Mizoguchi Kenji
I
racconti della luna pallida d’agosto – Leone d’argento alla
Mostra di Venezia 1953 - rappresenta uno dei vertici dell’attività
registica di Mizoguchi, che si misura con il difficile compito di
trasporre due diversi racconti del grande scrittore giapponese del
diciottesimo secolo Ueda Akinari incrociandoli con una novella di Guy
de Maupassant. Accanto a Tanaka Kinuyo (Miyagi), appare nella parte
della spettrale Lady Wakasa un’altre delle grandi attrici
mizoguchiane: Kyo Machiko, che nel 1950 aveva interpretato Rashomon
di Kurosawa Akira, e tornerà a recitare per Mizoguchi ne
L’imperatrice Yang Kwei-fei, Shin Heike Monogatari e La strada
della vergogna.
La
straordinaria fusione operata da Mizoguchi tra realismo poetico e
misticismo surreale crea un’atmosfera rarefatta, bellissima e
austera.
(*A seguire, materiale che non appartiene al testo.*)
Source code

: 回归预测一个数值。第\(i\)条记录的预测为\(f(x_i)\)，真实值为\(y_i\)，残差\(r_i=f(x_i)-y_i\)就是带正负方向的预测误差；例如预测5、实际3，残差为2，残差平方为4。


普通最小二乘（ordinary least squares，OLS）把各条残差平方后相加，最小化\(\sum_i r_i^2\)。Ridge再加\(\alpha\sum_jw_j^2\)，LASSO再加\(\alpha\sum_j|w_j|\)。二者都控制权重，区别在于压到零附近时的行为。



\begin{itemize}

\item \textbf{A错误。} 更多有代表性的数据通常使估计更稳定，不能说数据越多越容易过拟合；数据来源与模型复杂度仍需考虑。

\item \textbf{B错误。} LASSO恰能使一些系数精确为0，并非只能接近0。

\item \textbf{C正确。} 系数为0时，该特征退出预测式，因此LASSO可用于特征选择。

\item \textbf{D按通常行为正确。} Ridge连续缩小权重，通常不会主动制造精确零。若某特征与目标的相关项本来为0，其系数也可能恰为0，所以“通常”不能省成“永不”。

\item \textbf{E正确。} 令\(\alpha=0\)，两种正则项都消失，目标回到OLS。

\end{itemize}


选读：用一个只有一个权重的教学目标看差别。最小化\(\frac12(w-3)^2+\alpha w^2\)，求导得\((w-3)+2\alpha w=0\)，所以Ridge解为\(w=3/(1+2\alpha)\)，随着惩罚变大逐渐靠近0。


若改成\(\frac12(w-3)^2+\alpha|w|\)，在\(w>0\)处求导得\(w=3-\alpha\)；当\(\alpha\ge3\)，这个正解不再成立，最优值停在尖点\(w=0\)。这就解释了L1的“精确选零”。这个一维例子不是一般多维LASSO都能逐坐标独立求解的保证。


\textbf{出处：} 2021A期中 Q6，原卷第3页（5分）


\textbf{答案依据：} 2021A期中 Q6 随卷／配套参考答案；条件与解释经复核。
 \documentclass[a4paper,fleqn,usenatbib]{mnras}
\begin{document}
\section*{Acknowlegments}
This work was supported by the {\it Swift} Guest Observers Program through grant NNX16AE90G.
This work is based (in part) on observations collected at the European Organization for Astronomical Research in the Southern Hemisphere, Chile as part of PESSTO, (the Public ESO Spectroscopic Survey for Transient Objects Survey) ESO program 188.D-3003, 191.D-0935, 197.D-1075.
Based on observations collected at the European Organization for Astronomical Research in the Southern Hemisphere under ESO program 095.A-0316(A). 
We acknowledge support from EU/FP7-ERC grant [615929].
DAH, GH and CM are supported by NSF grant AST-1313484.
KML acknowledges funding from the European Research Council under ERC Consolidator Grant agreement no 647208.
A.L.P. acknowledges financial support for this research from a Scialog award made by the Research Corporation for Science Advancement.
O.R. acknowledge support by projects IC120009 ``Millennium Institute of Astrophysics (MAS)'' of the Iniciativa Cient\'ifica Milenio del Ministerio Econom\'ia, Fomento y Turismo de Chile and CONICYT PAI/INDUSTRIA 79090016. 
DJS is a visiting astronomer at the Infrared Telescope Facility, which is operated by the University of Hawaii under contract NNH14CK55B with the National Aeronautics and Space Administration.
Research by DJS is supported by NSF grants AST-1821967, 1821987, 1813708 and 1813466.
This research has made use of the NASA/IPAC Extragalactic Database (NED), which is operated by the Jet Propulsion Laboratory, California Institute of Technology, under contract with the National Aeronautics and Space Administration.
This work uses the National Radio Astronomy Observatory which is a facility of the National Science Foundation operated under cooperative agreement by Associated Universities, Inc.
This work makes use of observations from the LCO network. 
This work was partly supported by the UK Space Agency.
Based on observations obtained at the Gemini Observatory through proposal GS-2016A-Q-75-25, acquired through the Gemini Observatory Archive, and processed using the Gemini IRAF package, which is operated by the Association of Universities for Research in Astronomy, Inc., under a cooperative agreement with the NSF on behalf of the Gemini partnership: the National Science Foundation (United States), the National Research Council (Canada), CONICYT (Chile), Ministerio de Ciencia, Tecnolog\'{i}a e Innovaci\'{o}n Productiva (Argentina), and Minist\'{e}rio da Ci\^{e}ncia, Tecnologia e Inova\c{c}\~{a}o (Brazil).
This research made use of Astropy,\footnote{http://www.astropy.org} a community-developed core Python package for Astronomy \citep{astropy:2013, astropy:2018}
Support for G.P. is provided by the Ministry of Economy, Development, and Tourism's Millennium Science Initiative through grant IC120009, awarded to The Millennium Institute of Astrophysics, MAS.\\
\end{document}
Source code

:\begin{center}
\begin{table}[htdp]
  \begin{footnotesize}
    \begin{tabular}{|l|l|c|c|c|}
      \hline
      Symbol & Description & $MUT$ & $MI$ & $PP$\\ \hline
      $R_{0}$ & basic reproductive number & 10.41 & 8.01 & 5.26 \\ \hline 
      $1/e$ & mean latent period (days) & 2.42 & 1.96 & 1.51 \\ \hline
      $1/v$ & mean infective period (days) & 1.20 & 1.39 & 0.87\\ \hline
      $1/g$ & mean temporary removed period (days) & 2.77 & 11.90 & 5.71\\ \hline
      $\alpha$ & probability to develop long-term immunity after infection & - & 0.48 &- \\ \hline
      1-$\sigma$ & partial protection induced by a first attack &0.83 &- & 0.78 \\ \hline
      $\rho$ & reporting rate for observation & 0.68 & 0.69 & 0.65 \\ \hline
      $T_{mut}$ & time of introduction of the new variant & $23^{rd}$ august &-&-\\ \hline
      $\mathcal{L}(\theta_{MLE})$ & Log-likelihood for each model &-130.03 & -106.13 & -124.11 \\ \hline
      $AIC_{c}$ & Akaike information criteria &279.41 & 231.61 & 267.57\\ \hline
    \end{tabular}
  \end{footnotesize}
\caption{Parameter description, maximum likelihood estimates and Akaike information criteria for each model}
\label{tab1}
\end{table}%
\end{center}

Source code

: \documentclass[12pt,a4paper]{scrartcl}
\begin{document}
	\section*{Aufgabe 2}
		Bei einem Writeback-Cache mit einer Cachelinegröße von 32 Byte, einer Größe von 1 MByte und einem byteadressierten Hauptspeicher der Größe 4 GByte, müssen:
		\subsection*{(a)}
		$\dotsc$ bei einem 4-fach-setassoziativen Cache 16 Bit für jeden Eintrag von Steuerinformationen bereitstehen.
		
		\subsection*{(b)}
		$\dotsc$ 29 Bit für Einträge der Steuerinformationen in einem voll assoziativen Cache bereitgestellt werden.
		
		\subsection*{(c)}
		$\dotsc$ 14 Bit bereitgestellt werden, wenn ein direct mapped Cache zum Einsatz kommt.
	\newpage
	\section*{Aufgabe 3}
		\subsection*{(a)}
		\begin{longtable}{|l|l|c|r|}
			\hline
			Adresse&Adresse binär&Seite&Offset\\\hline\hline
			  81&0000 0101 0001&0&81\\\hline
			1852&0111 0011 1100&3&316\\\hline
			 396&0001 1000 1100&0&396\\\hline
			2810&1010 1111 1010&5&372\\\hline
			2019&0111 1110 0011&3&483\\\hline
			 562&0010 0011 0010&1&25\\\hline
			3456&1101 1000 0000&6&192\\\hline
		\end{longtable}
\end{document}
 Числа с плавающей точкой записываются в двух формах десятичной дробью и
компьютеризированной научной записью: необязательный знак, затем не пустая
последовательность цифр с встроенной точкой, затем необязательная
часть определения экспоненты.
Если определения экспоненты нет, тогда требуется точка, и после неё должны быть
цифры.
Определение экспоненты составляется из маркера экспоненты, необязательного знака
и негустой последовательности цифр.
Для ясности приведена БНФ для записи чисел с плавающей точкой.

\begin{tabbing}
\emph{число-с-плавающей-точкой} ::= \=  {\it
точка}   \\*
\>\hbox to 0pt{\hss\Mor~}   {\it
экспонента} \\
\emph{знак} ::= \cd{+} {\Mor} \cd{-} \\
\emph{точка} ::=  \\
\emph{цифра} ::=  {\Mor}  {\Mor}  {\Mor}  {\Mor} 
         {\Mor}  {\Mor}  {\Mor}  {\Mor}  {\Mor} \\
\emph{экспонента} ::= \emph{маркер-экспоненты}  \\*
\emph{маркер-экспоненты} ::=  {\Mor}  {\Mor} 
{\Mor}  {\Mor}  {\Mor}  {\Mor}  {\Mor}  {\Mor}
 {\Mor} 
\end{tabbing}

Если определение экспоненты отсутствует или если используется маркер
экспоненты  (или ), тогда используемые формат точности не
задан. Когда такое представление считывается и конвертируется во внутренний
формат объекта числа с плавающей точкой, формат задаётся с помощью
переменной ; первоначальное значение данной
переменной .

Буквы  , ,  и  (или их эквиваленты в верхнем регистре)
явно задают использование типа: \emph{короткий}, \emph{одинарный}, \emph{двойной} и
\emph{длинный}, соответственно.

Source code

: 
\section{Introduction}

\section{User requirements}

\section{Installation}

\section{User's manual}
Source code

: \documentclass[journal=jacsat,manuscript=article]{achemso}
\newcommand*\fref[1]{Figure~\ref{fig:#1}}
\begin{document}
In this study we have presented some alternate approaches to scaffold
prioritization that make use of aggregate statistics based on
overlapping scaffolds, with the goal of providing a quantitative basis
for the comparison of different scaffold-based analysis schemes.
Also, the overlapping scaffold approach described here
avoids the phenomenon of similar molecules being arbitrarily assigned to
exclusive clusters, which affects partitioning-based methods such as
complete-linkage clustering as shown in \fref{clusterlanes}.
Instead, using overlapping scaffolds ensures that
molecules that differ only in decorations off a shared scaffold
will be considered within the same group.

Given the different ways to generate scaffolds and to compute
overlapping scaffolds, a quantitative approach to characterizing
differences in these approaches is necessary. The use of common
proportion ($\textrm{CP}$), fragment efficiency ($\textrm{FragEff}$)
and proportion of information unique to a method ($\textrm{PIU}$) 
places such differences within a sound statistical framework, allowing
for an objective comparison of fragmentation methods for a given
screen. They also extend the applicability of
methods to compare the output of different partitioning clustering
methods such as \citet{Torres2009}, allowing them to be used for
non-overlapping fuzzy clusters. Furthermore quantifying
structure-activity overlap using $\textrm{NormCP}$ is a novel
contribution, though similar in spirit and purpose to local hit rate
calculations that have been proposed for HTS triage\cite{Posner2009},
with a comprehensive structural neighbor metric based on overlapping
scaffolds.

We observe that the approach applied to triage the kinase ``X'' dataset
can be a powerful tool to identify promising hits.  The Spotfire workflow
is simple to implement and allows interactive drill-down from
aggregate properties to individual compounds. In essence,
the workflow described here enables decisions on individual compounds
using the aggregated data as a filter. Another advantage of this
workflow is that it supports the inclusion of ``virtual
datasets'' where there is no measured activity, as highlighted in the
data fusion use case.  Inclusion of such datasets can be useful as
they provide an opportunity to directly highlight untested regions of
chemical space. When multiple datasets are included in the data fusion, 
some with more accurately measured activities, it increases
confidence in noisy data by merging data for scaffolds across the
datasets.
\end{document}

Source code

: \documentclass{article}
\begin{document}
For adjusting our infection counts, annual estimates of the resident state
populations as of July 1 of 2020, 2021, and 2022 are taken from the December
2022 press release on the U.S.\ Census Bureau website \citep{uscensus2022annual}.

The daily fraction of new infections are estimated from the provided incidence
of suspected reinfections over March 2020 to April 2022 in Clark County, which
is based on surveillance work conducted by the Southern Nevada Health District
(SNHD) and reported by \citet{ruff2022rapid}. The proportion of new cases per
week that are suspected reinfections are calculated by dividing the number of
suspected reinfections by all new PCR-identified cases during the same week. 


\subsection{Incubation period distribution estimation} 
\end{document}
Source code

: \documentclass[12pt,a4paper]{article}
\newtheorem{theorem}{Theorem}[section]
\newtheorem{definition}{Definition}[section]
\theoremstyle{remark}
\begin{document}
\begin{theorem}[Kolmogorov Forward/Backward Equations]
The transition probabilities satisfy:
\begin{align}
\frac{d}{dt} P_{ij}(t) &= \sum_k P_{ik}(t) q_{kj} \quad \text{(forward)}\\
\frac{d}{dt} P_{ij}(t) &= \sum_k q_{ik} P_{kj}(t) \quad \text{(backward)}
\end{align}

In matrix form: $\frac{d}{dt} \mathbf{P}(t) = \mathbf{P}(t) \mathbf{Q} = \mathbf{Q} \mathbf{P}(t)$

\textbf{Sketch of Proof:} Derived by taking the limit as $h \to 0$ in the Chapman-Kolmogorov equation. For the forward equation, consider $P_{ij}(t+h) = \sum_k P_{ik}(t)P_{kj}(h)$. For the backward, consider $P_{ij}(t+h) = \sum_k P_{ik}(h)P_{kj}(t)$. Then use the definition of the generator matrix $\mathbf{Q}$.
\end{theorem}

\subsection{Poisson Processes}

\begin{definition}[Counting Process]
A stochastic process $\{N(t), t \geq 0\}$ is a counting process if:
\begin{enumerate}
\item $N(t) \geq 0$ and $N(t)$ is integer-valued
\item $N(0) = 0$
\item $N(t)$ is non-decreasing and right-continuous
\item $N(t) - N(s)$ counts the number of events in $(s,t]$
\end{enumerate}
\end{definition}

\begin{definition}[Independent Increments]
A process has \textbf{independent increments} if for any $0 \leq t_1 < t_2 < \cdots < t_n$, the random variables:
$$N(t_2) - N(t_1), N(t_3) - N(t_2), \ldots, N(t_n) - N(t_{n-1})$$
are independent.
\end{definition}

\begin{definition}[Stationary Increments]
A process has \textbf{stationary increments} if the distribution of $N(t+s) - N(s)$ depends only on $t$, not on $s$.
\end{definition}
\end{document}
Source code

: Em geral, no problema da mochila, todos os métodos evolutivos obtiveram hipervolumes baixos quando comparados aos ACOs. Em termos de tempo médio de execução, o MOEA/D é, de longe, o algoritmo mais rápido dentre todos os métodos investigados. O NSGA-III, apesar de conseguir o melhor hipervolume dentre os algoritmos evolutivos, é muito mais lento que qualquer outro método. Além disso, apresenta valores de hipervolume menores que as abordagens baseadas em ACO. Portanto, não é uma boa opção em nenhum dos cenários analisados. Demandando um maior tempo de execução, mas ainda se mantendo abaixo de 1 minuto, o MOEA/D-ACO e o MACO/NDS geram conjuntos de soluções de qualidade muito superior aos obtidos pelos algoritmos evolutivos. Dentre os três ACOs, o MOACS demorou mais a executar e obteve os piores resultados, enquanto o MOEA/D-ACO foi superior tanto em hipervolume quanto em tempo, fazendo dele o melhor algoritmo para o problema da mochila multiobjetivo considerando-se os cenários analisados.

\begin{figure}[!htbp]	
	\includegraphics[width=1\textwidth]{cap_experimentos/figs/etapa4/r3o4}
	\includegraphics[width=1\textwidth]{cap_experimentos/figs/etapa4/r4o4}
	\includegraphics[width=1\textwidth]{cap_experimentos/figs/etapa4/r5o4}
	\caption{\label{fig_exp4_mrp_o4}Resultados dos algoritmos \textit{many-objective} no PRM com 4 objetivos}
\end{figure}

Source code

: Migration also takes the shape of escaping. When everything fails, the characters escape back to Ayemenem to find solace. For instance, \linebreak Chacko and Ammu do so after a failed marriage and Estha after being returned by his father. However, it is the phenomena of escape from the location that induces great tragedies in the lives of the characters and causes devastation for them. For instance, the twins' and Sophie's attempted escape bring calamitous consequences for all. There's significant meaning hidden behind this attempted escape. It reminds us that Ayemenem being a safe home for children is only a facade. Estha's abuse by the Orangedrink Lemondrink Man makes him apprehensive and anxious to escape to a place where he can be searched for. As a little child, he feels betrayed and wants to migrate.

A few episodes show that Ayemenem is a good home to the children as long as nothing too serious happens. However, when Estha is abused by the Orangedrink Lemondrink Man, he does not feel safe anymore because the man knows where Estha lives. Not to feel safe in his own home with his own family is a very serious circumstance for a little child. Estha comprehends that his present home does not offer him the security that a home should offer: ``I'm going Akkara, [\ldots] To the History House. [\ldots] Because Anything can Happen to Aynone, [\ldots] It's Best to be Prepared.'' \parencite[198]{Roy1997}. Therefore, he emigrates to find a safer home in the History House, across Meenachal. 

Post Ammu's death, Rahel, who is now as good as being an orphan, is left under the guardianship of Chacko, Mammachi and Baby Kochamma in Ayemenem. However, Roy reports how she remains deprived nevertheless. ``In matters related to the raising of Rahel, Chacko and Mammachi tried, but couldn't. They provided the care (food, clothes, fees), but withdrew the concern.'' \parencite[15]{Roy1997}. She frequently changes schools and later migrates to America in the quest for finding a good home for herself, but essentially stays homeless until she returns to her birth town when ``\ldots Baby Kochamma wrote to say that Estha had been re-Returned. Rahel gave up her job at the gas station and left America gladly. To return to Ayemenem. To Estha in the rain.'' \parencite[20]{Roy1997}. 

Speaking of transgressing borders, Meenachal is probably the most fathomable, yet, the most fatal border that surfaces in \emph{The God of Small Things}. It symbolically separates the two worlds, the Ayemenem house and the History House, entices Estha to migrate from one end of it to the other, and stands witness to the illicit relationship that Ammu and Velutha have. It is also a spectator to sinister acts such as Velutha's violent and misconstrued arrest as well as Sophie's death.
Il film è anche una metafora sul dolore e le aberrazioni
causate dalla guerra. In tutto il film vediamo la guerra e i soldati
sotto la luce più antieroica possibile. Memorabile e terribile è la
comparsa dei due diversi gruppi di soldati che stuprano Ohama e
uccidono Miyagi: entrata in campo con la più assoluta semplicità:
la guerra è appena fuori dal bordo dell’inquadratura.
Narrativamente
l’opera è strutturata attraverso un articolato e complesso gioco
di parallelismi e rimandi (Tobei e Ohama sono il doppio
basso-mimetico, caricato di sobri effetti umoristici, della coppia
protagonista); entrambi i due mariti si buttano volontariamente in
braccio alle loro illusioni, abbandonando le due mogli che oppongono
loro la voce inascoltata della ragione; inoltre, la vicenda di
Genjuro si sdoppia fra una moglie reale, che abbandona (e riapparirà
come fantasma), e una moglie spettrale che invece desidera, finché
non dovrà rendersi conto della sua vera natura.
Ne
I racconti della luna pallida d’agosto il mondo dei vivi e quello
dei morti si intersecano e s’incrociano, comunicano tra loro, quasi
si fondono. Così il mondo “reale” e la fortuna terrena diventano
qualcosa di impalpabile e mutevole, in continua trasformazione,
qualcosa che mai si riesce a stringere e possedere – e il concetto
è connesso nel film al magnifico uso degli spazi da parte della
regia di Mizoguchi. Tutte le scene dell’incontro tra Genjuro e
Wakasa, attraverso l’alternanza tra esterno ed interno sono un
esempio perfetto della dicotomia visiva tra realtà fisica e ombre
eteree.
In
tutto il suo cinema Mizoguchi riflette sulla figura dell’artista;
il film che più chiaramente realizza il suo discorso è,
naturalmente, Utamaro o Meguru Gonin no Onna. Nel presente film,
Genjuro è un abile vasaio, che però inizialmente non persegue la
bellezza in sé (come per Utamaro, l’arte trova in se stessa il
proprio scopo) ma a scopo di guadagno e di promozione sociale.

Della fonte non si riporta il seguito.